One of the biggest obstacles in front of gubernatorial candidate Scott McInnis’ future political viability is his attack last October, just days before the election, on ‘insiders’ who engineered his removal from the 2008 Senate race–in favor of eventual loser Bob Schaffer. Even if he was right, as we believe he was at least partly, the timing and un-minced words from McInnis burned many, many bridges with fellow Republicans: the effects of which are still playing out today, as McInnis takes more fire from the his own party than anywhere else.
The moral of McInnis’ story…does not appear to have reached second-tier GOP gubernatorial candidate Dan Maes.

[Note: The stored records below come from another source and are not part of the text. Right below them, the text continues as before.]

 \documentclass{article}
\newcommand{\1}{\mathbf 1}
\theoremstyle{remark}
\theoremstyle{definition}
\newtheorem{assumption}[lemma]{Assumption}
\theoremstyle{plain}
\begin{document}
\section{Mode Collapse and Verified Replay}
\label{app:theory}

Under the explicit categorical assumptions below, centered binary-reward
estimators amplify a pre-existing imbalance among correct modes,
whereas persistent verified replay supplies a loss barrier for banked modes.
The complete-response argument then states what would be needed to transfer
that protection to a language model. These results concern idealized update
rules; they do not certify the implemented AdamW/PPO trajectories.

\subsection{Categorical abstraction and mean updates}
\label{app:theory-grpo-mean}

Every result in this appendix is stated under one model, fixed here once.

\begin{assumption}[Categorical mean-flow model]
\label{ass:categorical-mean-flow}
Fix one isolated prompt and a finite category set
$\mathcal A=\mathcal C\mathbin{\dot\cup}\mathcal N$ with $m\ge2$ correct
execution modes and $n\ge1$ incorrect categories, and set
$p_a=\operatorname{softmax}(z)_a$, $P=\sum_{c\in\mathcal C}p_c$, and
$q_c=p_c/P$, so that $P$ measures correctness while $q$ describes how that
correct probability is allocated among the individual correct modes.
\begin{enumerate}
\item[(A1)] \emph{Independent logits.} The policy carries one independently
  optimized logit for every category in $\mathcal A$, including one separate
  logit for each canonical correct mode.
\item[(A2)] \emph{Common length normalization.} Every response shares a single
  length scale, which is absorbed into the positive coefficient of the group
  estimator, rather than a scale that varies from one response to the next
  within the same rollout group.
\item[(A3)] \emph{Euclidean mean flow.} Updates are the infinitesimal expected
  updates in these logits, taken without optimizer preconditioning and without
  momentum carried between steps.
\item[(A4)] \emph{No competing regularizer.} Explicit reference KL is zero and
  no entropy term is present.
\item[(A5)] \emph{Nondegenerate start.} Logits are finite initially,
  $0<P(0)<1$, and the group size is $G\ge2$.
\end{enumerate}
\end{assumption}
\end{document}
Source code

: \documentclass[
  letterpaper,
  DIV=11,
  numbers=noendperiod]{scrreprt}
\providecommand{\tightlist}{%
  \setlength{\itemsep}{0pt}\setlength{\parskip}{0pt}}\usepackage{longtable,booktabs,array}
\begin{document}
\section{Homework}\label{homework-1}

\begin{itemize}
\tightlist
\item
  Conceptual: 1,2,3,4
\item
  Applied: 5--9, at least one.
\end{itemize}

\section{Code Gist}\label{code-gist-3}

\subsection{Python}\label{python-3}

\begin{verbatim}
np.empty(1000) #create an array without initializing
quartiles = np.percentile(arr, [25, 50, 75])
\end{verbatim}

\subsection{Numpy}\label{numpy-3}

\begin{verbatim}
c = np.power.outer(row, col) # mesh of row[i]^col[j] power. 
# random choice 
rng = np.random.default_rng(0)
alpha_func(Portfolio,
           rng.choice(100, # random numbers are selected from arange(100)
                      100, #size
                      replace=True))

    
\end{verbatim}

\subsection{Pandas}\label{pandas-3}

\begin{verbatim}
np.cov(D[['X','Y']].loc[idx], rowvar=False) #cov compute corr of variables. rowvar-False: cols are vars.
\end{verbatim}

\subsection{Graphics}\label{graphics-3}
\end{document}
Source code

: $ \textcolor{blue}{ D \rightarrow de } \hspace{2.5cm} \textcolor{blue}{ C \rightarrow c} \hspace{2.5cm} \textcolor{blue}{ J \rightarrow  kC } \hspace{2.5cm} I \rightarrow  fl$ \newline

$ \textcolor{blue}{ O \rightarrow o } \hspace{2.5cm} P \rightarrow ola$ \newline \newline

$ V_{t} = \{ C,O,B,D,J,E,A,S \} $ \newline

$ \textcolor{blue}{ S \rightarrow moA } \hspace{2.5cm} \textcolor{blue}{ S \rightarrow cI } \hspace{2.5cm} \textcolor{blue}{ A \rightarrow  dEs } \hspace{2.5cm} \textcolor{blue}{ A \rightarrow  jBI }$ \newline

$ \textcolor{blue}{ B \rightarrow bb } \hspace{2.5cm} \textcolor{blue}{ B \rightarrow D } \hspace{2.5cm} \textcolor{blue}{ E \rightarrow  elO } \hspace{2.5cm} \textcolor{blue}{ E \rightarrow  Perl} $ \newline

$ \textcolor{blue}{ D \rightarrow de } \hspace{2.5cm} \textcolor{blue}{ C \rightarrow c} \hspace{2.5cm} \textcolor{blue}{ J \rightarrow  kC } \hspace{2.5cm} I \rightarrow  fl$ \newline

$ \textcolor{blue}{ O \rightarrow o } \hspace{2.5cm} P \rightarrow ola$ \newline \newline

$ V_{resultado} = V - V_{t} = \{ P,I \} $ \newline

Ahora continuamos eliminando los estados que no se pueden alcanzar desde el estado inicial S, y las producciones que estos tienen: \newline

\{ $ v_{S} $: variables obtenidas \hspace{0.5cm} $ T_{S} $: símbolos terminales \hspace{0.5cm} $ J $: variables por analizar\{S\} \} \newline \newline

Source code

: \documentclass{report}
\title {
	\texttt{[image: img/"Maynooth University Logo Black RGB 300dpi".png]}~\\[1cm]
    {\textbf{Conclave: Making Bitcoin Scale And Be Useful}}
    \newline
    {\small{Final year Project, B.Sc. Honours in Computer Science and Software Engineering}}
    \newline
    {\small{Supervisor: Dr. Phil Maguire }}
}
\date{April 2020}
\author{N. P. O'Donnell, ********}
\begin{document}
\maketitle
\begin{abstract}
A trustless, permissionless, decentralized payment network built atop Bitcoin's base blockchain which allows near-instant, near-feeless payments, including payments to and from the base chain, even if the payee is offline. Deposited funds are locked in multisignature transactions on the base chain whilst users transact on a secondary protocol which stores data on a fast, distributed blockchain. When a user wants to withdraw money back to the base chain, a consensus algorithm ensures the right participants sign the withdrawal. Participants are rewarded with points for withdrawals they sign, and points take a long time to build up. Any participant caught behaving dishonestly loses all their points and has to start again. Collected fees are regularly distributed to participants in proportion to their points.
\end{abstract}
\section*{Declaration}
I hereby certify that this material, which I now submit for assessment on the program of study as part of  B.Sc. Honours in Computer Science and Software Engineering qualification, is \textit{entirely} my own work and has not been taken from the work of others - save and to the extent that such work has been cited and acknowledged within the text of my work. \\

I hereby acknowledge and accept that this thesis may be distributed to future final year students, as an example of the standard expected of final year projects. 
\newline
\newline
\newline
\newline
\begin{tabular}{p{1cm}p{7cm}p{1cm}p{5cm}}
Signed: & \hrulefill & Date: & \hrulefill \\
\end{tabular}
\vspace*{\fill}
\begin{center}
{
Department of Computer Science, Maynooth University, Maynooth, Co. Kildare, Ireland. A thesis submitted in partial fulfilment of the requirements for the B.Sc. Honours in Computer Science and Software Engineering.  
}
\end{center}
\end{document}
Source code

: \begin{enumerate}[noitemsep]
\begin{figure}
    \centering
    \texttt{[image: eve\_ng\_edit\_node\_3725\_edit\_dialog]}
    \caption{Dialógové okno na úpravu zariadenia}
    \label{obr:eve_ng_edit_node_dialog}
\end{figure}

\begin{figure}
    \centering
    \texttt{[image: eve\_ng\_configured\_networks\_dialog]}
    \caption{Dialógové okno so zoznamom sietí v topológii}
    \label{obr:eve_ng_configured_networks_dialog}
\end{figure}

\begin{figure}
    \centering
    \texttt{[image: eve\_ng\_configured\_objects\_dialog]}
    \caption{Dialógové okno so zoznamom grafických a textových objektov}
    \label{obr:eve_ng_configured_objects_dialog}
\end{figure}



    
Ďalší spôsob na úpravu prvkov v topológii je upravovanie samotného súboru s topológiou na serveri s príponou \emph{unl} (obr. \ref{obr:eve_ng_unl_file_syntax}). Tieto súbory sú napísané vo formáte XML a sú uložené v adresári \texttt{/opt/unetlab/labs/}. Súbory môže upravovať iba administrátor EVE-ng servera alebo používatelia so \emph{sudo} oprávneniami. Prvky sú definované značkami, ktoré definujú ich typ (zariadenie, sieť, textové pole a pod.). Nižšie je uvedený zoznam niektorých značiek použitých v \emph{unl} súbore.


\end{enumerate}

As the Longmont Times-Call reports:
Maes, who’s campaigning to be Ritter’s GOP challenger in next year’s general election, pitched his candidacy Wednesday to more than 20 people attending a Boulder County Republican Breakfast meeting…
“We must have a Republican governor,” Maes said, especially if Democrats maintain majority control of both houses of the Legislature in the 2010 elections.
And while the 48-year-old Maes is a relative newcomer to Colorado’s political scene, he suggested his new ideas will be assets to the state Republican Party.
…During his brief breakfast speech at Longmont’s IHOP Restaurant, Maes did not identify any of his potential GOP rivals for the party’s gubernatorial nomination by name.
But Maes said one is “a 22-year-career politician” – an apparent reference to Grand Junction Republican Scott McInnis, a former congressman and former state legislator who filed his candidacy papers May 18.
Maes also said another possible GOP gubernatorial candidates is “a young man” who’s “already a career politician,” an apparent reference to state Senate Minority Leader Josh Penry, R-Grand Junction.
Got that? Dan Maes for Governor, baby: everybody else sucks. Keep that in mind after he gets buried at the state party convention, okay?